Part I - Foundations of Data Systems
Premise: modern applications tend to be data-intensive rather than compute-intensive.
Chapter 1: Reliable, scalable and maintainable applications
A few tools mentioned:
- in-memory data store Redis
- in-memory caching layer Memcached
- Full-text search servers e.g. Elasticsearch or Solr
Modern data tools often serve multiple overlapping use cases: for example, Redis can function as a message broker, while Apache Kafka offers database-like durability guarantees. At the same time, modern applications tend to have so many requirements that multiple tools need to be architected together.
This chapter covers three key variables that data system design often optimizes for: reliability, scalability, and maintainability.
1. Reliability
A reliable system basically keeps working when things go wrong. A single thing going wrong is called a fault, while a failure means the whole system stops working. Faults can be made unlikely but they are inevitable. So, in general, implementing fault-tolerance is more realistic than no fault at all. Unless the error cannot be tolerated (e.g. security leaks). The book focuses on tolerable faults.

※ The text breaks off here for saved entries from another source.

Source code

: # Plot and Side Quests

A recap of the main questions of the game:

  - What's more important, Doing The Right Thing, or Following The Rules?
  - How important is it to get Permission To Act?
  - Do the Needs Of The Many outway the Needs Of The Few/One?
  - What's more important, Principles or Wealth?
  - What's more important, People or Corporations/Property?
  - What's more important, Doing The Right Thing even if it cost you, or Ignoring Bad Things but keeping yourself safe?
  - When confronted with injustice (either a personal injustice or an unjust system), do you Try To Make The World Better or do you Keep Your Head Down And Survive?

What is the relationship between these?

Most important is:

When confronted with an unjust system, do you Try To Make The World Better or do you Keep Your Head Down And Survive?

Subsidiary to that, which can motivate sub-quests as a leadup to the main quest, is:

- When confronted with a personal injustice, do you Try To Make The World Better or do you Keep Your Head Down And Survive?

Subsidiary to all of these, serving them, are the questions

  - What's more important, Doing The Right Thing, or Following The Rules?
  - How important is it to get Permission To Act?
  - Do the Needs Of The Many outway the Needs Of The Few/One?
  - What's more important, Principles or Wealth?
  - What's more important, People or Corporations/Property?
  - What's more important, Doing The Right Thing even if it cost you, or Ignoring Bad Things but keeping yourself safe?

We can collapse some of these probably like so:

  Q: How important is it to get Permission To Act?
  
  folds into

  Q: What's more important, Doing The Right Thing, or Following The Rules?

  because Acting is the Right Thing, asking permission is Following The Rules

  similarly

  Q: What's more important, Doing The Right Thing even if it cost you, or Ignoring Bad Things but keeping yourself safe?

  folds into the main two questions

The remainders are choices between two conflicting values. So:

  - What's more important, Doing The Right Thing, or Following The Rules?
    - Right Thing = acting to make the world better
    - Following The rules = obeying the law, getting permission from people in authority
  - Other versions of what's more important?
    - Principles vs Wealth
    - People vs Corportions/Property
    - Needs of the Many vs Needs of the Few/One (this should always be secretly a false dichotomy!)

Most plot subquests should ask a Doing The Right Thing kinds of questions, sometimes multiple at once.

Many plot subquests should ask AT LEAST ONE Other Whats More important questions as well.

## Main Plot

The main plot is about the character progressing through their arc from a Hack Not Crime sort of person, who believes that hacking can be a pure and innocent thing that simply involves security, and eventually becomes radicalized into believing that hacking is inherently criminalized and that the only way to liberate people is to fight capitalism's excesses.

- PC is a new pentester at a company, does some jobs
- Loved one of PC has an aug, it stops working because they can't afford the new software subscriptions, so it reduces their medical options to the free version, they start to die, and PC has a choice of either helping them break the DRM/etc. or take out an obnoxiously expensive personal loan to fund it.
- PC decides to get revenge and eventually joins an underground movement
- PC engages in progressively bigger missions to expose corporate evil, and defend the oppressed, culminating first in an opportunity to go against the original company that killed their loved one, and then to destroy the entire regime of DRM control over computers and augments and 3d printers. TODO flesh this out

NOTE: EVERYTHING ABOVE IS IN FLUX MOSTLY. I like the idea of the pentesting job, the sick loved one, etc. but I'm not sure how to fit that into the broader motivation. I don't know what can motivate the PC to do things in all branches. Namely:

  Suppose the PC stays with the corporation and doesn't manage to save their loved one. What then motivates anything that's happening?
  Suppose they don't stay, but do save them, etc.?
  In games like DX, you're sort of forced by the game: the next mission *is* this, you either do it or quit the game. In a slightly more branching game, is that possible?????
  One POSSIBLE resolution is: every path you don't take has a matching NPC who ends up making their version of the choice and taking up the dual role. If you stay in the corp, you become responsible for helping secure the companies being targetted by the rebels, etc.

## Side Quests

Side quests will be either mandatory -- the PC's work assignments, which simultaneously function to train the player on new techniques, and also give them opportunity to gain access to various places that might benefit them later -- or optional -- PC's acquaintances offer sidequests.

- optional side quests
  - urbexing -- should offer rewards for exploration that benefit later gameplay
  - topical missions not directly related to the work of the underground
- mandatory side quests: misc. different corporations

Testing fault-tolerance with chaos engineering: Netflix Chaos Monkey, then Simian Army.
Hardware faults (MTTF) vs. Software faults vs. Human errors
Prefer software fault-tolerance over hardware redundancy. Hardware redundancy is not sustainable with data volumes and/or computing demand. Bonus: this helps with maintainability, e.g no need for planned downtimes. Also, there is generally less correlation among hardware faults than among software bugs: example of Linux’ kernel bug with the leap second of June 30, 2012.
2. Scalability
The scalability of a system is its ability to cope with increased load.
Load
Load can be evaluated with respect to load parameters:
- requests/s (web server)
- reads/writes ratio (database)
- active users/s (chat room)
- Hit rate (cache)
- …
Twitter (2012)
Post tweet: 5k requests/s on average, max 12k requests/s
Home timeline reads: 300k requests/s
Writing a tweet is an ’easy’ operation, but the fan-out is problematic. By fan-out, the author means the one-to-many relationship between a user and its followers. Posting 1 tweet also means making it available to all the sender’s followers. Twitter had two solutions at the time (combined):
- Just insert the tweet into the central collection of tweets. Fetch it when a follower of the sender requests his timeline.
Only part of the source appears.